======== LISTED RECORDS

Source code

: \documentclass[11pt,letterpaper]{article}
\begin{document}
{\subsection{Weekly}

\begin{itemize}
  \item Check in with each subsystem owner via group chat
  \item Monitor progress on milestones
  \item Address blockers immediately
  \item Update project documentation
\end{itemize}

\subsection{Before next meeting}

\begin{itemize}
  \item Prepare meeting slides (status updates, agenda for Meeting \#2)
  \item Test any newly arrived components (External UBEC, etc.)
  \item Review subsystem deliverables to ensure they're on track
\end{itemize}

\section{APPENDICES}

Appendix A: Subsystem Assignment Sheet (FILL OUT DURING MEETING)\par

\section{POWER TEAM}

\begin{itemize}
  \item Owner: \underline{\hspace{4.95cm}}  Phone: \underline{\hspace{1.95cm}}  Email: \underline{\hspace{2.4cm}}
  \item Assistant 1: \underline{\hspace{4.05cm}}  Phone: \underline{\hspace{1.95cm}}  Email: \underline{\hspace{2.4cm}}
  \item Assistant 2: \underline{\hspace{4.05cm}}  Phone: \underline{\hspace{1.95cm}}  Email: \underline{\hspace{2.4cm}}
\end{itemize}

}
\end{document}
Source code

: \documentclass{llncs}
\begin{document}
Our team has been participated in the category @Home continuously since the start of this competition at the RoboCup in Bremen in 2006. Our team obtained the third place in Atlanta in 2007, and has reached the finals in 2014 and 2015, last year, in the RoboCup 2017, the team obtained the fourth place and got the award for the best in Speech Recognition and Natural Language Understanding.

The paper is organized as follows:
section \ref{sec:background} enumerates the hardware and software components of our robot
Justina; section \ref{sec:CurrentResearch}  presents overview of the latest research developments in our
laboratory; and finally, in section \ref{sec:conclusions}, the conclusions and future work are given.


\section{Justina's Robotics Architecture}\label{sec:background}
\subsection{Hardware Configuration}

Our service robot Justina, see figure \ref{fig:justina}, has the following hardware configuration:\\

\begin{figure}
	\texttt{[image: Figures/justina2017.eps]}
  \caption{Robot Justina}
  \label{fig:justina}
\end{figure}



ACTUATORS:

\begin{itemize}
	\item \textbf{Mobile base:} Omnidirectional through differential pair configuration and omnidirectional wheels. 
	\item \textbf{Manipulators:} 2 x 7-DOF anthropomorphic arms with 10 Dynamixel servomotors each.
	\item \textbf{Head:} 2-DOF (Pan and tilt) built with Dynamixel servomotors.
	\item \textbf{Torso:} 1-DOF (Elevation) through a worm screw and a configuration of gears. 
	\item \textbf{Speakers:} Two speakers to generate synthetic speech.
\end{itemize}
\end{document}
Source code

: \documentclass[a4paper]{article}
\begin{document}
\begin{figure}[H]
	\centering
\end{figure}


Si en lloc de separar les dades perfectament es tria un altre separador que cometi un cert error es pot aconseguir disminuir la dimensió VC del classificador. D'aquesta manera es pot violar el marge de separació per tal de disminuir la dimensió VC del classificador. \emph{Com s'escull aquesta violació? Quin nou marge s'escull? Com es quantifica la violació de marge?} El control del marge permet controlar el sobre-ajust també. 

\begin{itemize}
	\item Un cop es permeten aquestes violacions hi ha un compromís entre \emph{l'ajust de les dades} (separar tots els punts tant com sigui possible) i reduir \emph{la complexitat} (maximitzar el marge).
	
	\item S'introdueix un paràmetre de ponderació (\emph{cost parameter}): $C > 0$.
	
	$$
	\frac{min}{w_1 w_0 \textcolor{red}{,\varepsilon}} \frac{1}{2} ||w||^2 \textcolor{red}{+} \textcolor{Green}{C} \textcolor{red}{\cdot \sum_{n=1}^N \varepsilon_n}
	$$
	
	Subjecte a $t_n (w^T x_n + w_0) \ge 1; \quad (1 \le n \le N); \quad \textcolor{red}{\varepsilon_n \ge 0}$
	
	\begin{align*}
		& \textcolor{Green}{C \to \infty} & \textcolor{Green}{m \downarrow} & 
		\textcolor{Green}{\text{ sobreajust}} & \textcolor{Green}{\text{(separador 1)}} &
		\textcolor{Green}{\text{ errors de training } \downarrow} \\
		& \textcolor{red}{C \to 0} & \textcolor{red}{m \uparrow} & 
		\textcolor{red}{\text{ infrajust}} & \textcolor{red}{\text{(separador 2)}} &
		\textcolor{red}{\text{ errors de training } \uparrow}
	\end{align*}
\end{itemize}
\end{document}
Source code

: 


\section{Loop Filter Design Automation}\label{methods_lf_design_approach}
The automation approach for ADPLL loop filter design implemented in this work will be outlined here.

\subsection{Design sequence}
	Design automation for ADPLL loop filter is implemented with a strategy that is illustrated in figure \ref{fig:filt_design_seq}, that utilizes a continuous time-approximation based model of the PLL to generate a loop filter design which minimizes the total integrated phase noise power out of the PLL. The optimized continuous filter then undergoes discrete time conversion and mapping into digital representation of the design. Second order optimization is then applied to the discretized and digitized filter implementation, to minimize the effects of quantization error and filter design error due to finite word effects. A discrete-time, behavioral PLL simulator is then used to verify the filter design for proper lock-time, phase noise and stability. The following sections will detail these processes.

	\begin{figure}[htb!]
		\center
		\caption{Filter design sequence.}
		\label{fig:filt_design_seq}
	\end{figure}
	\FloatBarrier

================
======== LISTED RECORDS

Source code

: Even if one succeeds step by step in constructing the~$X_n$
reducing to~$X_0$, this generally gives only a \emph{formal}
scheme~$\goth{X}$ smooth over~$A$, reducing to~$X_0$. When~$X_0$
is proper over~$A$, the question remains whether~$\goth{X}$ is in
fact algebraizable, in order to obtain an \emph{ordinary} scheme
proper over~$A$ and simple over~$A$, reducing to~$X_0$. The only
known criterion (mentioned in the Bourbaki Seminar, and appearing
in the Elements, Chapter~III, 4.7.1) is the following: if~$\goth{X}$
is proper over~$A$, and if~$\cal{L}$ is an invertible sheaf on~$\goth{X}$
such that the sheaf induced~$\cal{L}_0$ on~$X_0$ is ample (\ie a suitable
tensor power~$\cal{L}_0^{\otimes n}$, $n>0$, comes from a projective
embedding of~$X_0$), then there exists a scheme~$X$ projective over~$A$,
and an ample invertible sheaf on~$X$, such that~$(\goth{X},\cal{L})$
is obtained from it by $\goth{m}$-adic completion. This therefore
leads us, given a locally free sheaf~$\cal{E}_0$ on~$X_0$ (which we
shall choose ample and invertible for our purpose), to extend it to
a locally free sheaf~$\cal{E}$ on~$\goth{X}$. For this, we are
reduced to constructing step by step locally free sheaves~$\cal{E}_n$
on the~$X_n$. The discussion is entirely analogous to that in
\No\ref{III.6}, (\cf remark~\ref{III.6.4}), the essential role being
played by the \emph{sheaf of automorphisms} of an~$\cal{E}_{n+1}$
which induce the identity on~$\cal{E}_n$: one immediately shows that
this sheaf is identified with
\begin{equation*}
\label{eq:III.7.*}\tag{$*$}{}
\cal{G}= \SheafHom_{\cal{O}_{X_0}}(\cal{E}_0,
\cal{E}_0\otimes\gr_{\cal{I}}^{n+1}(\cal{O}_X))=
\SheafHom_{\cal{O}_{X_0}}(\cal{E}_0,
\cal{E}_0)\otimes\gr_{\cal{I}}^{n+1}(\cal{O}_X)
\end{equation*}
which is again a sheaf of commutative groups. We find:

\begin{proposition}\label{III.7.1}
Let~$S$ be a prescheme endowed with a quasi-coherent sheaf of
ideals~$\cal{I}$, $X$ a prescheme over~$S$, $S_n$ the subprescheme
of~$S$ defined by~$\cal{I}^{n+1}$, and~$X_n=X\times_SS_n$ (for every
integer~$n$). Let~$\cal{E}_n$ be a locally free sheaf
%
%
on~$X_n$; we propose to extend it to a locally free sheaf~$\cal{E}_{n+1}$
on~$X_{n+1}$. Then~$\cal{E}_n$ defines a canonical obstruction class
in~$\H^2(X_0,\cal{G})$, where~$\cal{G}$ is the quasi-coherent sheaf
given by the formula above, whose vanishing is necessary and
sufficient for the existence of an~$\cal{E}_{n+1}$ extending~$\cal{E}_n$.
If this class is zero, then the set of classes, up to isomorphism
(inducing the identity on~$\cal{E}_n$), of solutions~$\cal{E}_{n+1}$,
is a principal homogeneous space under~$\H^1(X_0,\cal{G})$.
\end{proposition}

================

• [TASK TO CARRY OUT] Report the number of lines in the material above that include the string "through". Nothing else belongs in the answer.

• [SOLUTION TO THIS TASK] 2